### Work instruction
All lines of the listing that contain "After" should be shown in full.

### Records for processing
Segment Open

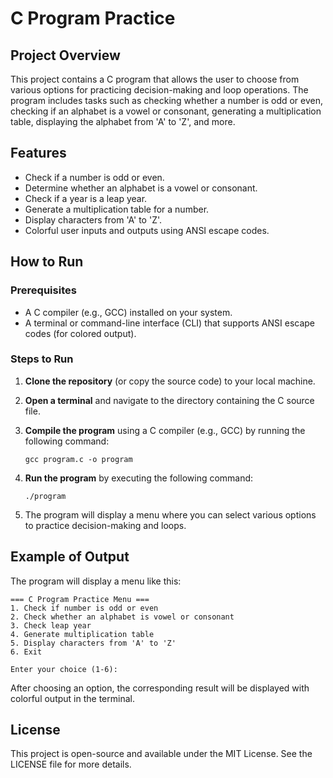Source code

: C Program Practice
===========================

Project Overview
----------------

This project contains a C program that allows the user to choose from various options for practicing decision-making and loop operations. The program includes tasks such as checking whether a number is odd or even, checking if an alphabet is a vowel or consonant, generating a multiplication table, displaying the alphabet from 'A' to 'Z', and more.

Features
--------

*   Check if a number is odd or even.
*   Determine whether an alphabet is a vowel or consonant.
*   Check if a year is a leap year.
*   Generate a multiplication table for a number.
*   Display characters from 'A' to 'Z'.
*   Colorful user inputs and outputs using ANSI escape codes.

How to Run
----------

### Prerequisites

*   A C compiler (e.g., GCC) installed on your system.
*   A terminal or command-line interface (CLI) that supports ANSI escape codes (for colored output).

### Steps to Run

1.  **Clone the repository** (or copy the source code) to your local machine.
2.  **Open a terminal** and navigate to the directory containing the C source file.
3.  **Compile the program** using a C compiler (e.g., GCC) by running the following command:
    
        gcc program.c -o program
    
4.  **Run the program** by executing the following command:
    
        ./program
    
5.  The program will display a menu where you can select various options to practice decision-making and loops.

Example of Output
-----------------

The program will display a menu like this:

    
    === C Program Practice Menu ===
    1. Check if number is odd or even
    2. Check whether an alphabet is vowel or consonant
    3. Check leap year
    4. Generate multiplication table
    5. Display characters from 'A' to 'Z'
    6. Exit
    
    Enter your choice (1-6):
            

After choosing an option, the corresponding result will be displayed with colorful output in the terminal.

License
-------

This project is open-source and available under the MIT License. See the LICENSE file for more details.
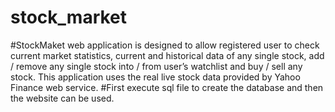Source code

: # stock_market
#StockMaket web application is designed to allow registered user to check current market statistics, current and historical data of any single stock, add / remove any single stock into / from user’s watchlist and buy / sell any stock. This application uses the real live stock data provided by Yahoo Finance web service.
#First execute sql file to create the database and then the website can be used.
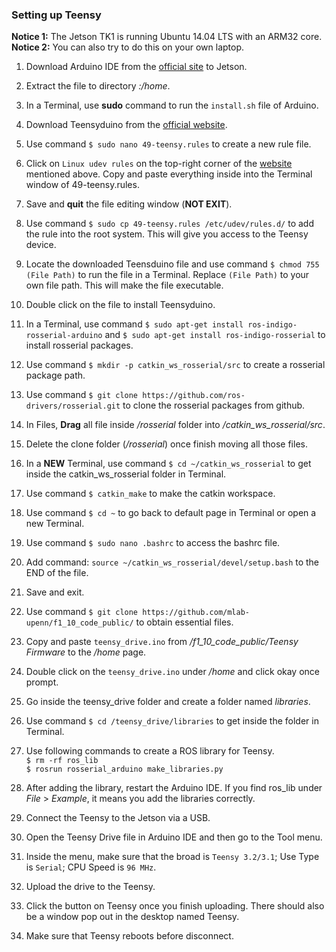 ### Setting up Teensy

**Notice 1:** The Jetson TK1 is running Ubuntu 14.04 LTS with an ARM32 core. <br />
**Notice 2:** You can also try to do this on your own laptop.

1. Download Arduino IDE from the [official site](https://www.arduino.cc/en/Main/Software) to Jetson.

2. Extract the file to directory _:/home_.

3. In a Terminal, use **sudo** command to run the `install.sh` file of Arduino.

4. Download Teensyduino from the [official website](https://www.pjrc.com/teensy/td_download.html).

5. Use command `$ sudo nano 49-teensy.rules` to create a new rule file.

6. Click on `Linux udev rules` on the top-right corner of the [website](https://www.pjrc.com/teensy/td_download.html) mentioned above. 
  Copy and paste everything inside into the Terminal window of 49-teensy.rules.

7. Save and **quit** the file editing window (**NOT EXIT**).

8. Use command `$ sudo cp 49-teensy.rules /etc/udev/rules.d/` to add the rule into the root system. 
  This will give you access to the Teensy device.
  
9. Locate the downloaded Teensduino file and use command `$ chmod 755 (File Path)` to run the file in a Terminal. 
  Replace `(File Path)` to your own file path. This will make the file executable. 

10. Double click on the file to install Teensyduino.

11. In a Terminal, use command `$ sudo apt-get install ros-indigo-rosserial-arduino` and `$ sudo apt-get install ros-indigo-rosserial`
  to install rosserial packages.
  
12. Use command `$ mkdir -p catkin_ws_rosserial/src` to create a rosserial package path.

13. Use command `$ git clone https://github.com/ros-drivers/rosserial.git` to clone the rosserial packages from github.

14. In Files, **Drag** all file inside _/rosserial_ folder into _/catkin_ws_rosserial/src_.

15. Delete the clone folder (_/rosserial_) once finish moving all those files.

16. In a **NEW** Terminal, use command `$ cd ~/catkin_ws_rosserial` to get inside the catkin_ws_rosserial folder in Terminal.

17. Use command `$ catkin_make` to make the catkin workspace.

18. Use command `$ cd ~` to go back to default page in Terminal or open a new Terminal.

19. Use command `$ sudo nano .bashrc` to access the bashrc file.

20. Add command: `source ~/catkin_ws_rosserial/devel/setup.bash` to the END of the file.

21. Save and exit.

22. Use command `$ git clone https://github.com/mlab-upenn/f1_10_code_public/` to obtain essential files.

23. Copy and paste `teensy_drive.ino` from _/f1_10_code_public/Teensy Firmware_ to the _/home_ page.

24. Double click on the `teensy_drive.ino` under _/home_ and click okay once prompt.

25. Go inside the teensy_drive folder and create a folder named _libraries_.

26. Use command `$ cd /teensy_drive/libraries` to get inside the folder in Terminal.

27. Use following commands to create a ROS library for Teensy. <br /> 
  `$ rm -rf ros_lib` <br />
  `$ rosrun rosserial_arduino make_libraries.py` <br />
  
28. After adding the library, restart the Arduino IDE. 
  If you find ros_lib under _File_ > _Example_, it means you add the libraries correctly.
  
29. Connect the Teensy to the Jetson via a USB.

30. Open the Teensy Drive file in Arduino IDE and then go to the Tool menu.

31. Inside the menu, make sure that the broad is `Teensy 3.2/3.1`; Use Type is `Serial`; CPU Speed is `96 MHz`.

32. Upload the drive to the Teensy.

33. Click the button on Teensy once you finish uploading. There should also be a window pop out in the desktop named Teensy.

34. Make sure that Teensy reboots before disconnect.
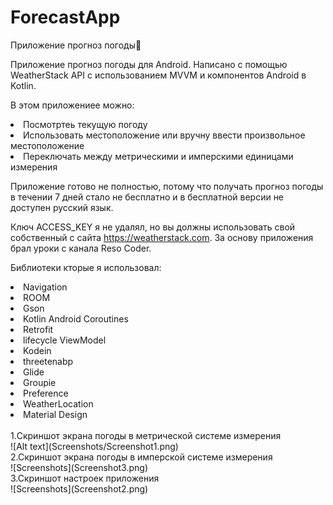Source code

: # ForecastApp
Приложение прогноз погоды🌅


Приложение прогноз погоды для Android. Написано с помощью WeatherStack API с использованием MVVM и компонентов Android в Kotlin.

В этом приложениее можно:

<li> Посмотртеь текущую погоду
<li> Использовать местоположение или вручну ввести произвольное местоположение
<li> Переключать между метрическими и имперскими единицами измерения

Приложение готово не полностью, потому что получать прогноз погоды в течении 7 дней стало не бесплатно и в бесплатной версии не доступен русский язык.

Ключ ACCESS_KEY я не удалял, но вы должны использовать свой собственный с сайта https://weatherstack.com.
За основу приложения брал уроки с канала Reso Coder.

Библиотеки кторые я использовал:

<li> Navigation
<li> ROOM
<li> Gson
<li> Kotlin Android Coroutines
<li> Retrofit
<li> lifecycle ViewModel
<li> Kodein
<li> threetenabp
<li> Glide
<li> Groupie
<li> Preference
<li> WeatherLocation
<li> Material Design
<br>
<br>
1.Скриншот экрана погоды в метрической системе измерения
<br>
![Alt text](Screenshots/Screenshot1.png)
<br>
2.Скриншот экрана погоды в имперской системе измерения
<br>  
![Screenshots](Screenshot3.png)
<br>
3.Скриншот настроек приложения
<br> 
![Screenshots](Screenshot2.png)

Segment Closed

### Written solution
After choosing an option, the corresponding result will be displayed with colorful output in the terminal.
28. After adding the library, restart the Arduino IDE. 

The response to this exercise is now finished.